Exercise objective
Could you please repeat the data below word for word?

Stored data
------------------------------

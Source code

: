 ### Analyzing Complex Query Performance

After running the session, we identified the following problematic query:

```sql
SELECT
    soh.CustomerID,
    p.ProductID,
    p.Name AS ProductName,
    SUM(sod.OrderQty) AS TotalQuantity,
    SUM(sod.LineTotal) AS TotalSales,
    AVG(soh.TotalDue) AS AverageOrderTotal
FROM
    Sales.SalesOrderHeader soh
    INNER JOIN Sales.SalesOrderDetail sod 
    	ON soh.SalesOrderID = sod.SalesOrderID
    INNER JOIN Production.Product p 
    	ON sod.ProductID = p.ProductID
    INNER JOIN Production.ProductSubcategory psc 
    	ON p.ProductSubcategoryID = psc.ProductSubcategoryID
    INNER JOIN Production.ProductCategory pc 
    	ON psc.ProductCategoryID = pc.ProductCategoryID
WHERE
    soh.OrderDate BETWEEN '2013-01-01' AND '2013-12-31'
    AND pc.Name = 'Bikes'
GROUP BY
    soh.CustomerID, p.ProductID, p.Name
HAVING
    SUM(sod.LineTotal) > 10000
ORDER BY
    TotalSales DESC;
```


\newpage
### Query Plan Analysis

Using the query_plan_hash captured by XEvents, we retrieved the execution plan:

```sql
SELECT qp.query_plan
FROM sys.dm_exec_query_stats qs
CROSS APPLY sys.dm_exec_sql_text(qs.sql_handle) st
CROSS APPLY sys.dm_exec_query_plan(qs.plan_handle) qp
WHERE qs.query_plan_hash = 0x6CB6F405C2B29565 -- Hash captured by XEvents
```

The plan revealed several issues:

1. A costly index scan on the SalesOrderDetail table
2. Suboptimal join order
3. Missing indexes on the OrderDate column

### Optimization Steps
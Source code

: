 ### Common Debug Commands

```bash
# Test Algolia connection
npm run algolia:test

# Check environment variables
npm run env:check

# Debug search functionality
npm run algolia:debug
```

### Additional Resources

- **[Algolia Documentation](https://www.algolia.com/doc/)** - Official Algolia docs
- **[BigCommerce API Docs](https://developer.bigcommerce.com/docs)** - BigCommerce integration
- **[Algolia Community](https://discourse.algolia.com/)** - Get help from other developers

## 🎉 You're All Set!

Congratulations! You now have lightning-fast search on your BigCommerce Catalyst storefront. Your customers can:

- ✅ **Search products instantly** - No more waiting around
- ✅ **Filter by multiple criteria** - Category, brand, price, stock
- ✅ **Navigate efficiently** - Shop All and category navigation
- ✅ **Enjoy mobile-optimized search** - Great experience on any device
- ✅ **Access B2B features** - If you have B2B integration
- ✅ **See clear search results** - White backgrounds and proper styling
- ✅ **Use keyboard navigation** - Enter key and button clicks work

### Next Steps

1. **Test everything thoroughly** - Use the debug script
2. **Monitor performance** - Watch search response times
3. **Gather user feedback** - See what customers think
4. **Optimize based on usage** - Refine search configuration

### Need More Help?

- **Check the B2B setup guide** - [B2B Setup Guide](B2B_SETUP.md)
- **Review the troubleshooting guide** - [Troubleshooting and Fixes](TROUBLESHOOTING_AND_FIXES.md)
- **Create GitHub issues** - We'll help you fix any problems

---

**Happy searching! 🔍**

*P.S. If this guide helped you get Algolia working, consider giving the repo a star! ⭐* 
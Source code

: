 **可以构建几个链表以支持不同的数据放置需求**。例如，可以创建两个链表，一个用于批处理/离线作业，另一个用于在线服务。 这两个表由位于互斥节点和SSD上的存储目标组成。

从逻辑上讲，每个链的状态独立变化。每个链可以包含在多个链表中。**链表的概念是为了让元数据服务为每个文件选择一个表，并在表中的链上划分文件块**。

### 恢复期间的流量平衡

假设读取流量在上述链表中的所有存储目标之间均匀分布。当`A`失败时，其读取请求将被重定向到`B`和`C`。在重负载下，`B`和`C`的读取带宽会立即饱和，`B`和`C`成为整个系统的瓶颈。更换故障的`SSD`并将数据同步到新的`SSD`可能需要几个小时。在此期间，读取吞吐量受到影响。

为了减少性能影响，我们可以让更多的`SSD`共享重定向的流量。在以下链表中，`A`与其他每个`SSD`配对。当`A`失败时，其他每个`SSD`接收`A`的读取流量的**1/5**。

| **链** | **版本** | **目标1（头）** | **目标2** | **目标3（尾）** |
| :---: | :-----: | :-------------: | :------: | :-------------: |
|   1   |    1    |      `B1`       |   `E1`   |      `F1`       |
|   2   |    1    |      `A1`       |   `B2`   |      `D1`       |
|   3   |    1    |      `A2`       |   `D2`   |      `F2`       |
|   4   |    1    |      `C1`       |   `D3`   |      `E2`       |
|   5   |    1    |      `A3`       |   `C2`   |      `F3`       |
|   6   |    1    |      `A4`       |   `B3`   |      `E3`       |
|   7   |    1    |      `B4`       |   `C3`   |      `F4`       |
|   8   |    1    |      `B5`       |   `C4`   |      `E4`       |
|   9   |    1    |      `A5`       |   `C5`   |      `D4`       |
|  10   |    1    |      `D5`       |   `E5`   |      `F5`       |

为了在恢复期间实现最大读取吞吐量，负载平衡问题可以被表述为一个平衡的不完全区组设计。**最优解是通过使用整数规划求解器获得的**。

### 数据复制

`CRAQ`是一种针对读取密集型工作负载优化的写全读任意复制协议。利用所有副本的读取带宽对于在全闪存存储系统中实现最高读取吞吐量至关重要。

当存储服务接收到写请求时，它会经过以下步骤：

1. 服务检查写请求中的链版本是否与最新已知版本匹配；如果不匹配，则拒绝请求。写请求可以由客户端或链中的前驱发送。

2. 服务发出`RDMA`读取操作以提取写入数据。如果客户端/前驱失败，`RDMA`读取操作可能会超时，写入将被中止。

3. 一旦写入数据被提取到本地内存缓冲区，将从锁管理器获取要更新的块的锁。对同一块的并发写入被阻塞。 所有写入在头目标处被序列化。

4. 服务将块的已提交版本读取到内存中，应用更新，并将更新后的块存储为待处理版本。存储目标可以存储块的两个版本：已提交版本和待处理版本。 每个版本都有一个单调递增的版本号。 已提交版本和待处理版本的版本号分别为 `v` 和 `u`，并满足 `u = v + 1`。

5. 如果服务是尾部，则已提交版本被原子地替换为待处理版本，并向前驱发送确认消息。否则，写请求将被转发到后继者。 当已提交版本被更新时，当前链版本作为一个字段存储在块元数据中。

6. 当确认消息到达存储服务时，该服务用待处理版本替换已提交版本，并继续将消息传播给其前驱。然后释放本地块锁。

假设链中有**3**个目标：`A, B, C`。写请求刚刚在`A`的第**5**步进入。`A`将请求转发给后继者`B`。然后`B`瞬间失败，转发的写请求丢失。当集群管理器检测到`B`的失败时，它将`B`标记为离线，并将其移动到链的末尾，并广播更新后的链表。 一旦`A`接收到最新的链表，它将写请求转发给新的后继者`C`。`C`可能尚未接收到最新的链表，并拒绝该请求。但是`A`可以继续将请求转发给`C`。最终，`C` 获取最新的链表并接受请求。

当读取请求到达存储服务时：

------------------------------

Solution for this problem
Source code

: ### Analyzing Complex Query Performance

After running the session, we identified the following problematic query:

```sql
SELECT
    soh.CustomerID,
    p.ProductID,
    p.Name AS ProductName,
    SUM(sod.OrderQty) AS TotalQuantity,
    SUM(sod.LineTotal) AS TotalSales,
    AVG(soh.TotalDue) AS AverageOrderTotal
FROM
    Sales.SalesOrderHeader soh
    INNER JOIN Sales.SalesOrderDetail sod 
    	ON soh.SalesOrderID = sod.SalesOrderID
    INNER JOIN Production.Product p 
    	ON sod.ProductID = p.ProductID
    INNER JOIN Production.ProductSubcategory psc 
    	ON p.ProductSubcategoryID = psc.ProductSubcategoryID
    INNER JOIN Production.ProductCategory pc 
    	ON psc.ProductCategoryID = pc.ProductCategoryID
WHERE
    soh.OrderDate BETWEEN '2013-01-01' AND '2013-12-31'
    AND pc.Name = 'Bikes'
GROUP BY
    soh.CustomerID, p.ProductID, p.Name
HAVING
    SUM(sod.LineTotal) > 10000
ORDER BY
    TotalSales DESC;
```


\newpage
### Query Plan Analysis

Using the query_plan_hash captured by XEvents, we retrieved the execution plan:

```sql
SELECT qp.query_plan
FROM sys.dm_exec_query_stats qs
CROSS APPLY sys.dm_exec_sql_text(qs.sql_handle) st
CROSS APPLY sys.dm_exec_query_plan(qs.plan_handle) qp
WHERE qs.query_plan_hash = 0x6CB6F405C2B29565 -- Hash captured by XEvents
```

The plan revealed several issues:

1. A costly index scan on the SalesOrderDetail table
2. Suboptimal join order
3. Missing indexes on the OrderDate column

### Optimization Steps
Source code

: ### Common Debug Commands

```bash
# Test Algolia connection
npm run algolia:test

# Check environment variables
npm run env:check

# Debug search functionality
npm run algolia:debug
```

### Additional Resources

- **[Algolia Documentation](https://www.algolia.com/doc/)** - Official Algolia docs
- **[BigCommerce API Docs](https://developer.bigcommerce.com/docs)** - BigCommerce integration
- **[Algolia Community](https://discourse.algolia.com/)** - Get help from other developers

## 🎉 You're All Set!

Congratulations! You now have lightning-fast search on your BigCommerce Catalyst storefront. Your customers can:

- ✅ **Search products instantly** - No more waiting around
- ✅ **Filter by multiple criteria** - Category, brand, price, stock
- ✅ **Navigate efficiently** - Shop All and category navigation
- ✅ **Enjoy mobile-optimized search** - Great experience on any device
- ✅ **Access B2B features** - If you have B2B integration
- ✅ **See clear search results** - White backgrounds and proper styling
- ✅ **Use keyboard navigation** - Enter key and button clicks work

### Next Steps

1. **Test everything thoroughly** - Use the debug script
2. **Monitor performance** - Watch search response times
3. **Gather user feedback** - See what customers think
4. **Optimize based on usage** - Refine search configuration

### Need More Help?

- **Check the B2B setup guide** - [B2B Setup Guide](B2B_SETUP.md)
- **Review the troubleshooting guide** - [Troubleshooting and Fixes](TROUBLESHOOTING_AND_FIXES.md)
- **Create GitHub issues** - We'll help you fix any problems

---

**Happy searching! 🔍**

*P.S. If this guide helped you get Algolia working, consider giving the repo a star! ⭐* 
Source code

: **可以构建几个链表以支持不同的数据放置需求**。例如，可以创建两个链表，一个用于批处理/离线作业，另一个用于在线服务。 这两个表由位于互斥节点和SSD上的存储目标组成。

从逻辑上讲，每个链的状态独立变化。每个链可以包含在多个链表中。**链表的概念是为了让元数据服务为每个文件选择一个表，并在表中的链上划分文件块**。

### 恢复期间的流量平衡

假设读取流量在上述链表中的所有存储目标之间均匀分布。当`A`失败时，其读取请求将被重定向到`B`和`C`。在重负载下，`B`和`C`的读取带宽会立即饱和，`B`和`C`成为整个系统的瓶颈。更换故障的`SSD`并将数据同步到新的`SSD`可能需要几个小时。在此期间，读取吞吐量受到影响。

为了减少性能影响，我们可以让更多的`SSD`共享重定向的流量。在以下链表中，`A`与其他每个`SSD`配对。当`A`失败时，其他每个`SSD`接收`A`的读取流量的**1/5**。

| **链** | **版本** | **目标1（头）** | **目标2** | **目标3（尾）** |
| :---: | :-----: | :-------------: | :------: | :-------------: |
|   1   |    1    |      `B1`       |   `E1`   |      `F1`       |
|   2   |    1    |      `A1`       |   `B2`   |      `D1`       |
|   3   |    1    |      `A2`       |   `D2`   |      `F2`       |
|   4   |    1    |      `C1`       |   `D3`   |      `E2`       |
|   5   |    1    |      `A3`       |   `C2`   |      `F3`       |
|   6   |    1    |      `A4`       |   `B3`   |      `E3`       |
|   7   |    1    |      `B4`       |   `C3`   |      `F4`       |
|   8   |    1    |      `B5`       |   `C4`   |      `E4`       |
|   9   |    1    |      `A5`       |   `C5`   |      `D4`       |
|  10   |    1    |      `D5`       |   `E5`   |      `F5`       |

为了在恢复期间实现最大读取吞吐量，负载平衡问题可以被表述为一个平衡的不完全区组设计。**最优解是通过使用整数规划求解器获得的**。

### 数据复制

`CRAQ`是一种针对读取密集型工作负载优化的写全读任意复制协议。利用所有副本的读取带宽对于在全闪存存储系统中实现最高读取吞吐量至关重要。

当存储服务接收到写请求时，它会经过以下步骤：

1. 服务检查写请求中的链版本是否与最新已知版本匹配；如果不匹配，则拒绝请求。写请求可以由客户端或链中的前驱发送。

2. 服务发出`RDMA`读取操作以提取写入数据。如果客户端/前驱失败，`RDMA`读取操作可能会超时，写入将被中止。

3. 一旦写入数据被提取到本地内存缓冲区，将从锁管理器获取要更新的块的锁。对同一块的并发写入被阻塞。 所有写入在头目标处被序列化。

4. 服务将块的已提交版本读取到内存中，应用更新，并将更新后的块存储为待处理版本。存储目标可以存储块的两个版本：已提交版本和待处理版本。 每个版本都有一个单调递增的版本号。 已提交版本和待处理版本的版本号分别为 `v` 和 `u`，并满足 `u = v + 1`。

5. 如果服务是尾部，则已提交版本被原子地替换为待处理版本，并向前驱发送确认消息。否则，写请求将被转发到后继者。 当已提交版本被更新时，当前链版本作为一个字段存储在块元数据中。

6. 当确认消息到达存储服务时，该服务用待处理版本替换已提交版本，并继续将消息传播给其前驱。然后释放本地块锁。

假设链中有**3**个目标：`A, B, C`。写请求刚刚在`A`的第**5**步进入。`A`将请求转发给后继者`B`。然后`B`瞬间失败，转发的写请求丢失。当集群管理器检测到`B`的失败时，它将`B`标记为离线，并将其移动到链的末尾，并广播更新后的链表。 一旦`A`接收到最新的链表，它将写请求转发给新的后继者`C`。`C`可能尚未接收到最新的链表，并拒绝该请求。但是`A`可以继续将请求转发给`C`。最终，`C` 获取最新的链表并接受请求。

当读取请求到达存储服务时：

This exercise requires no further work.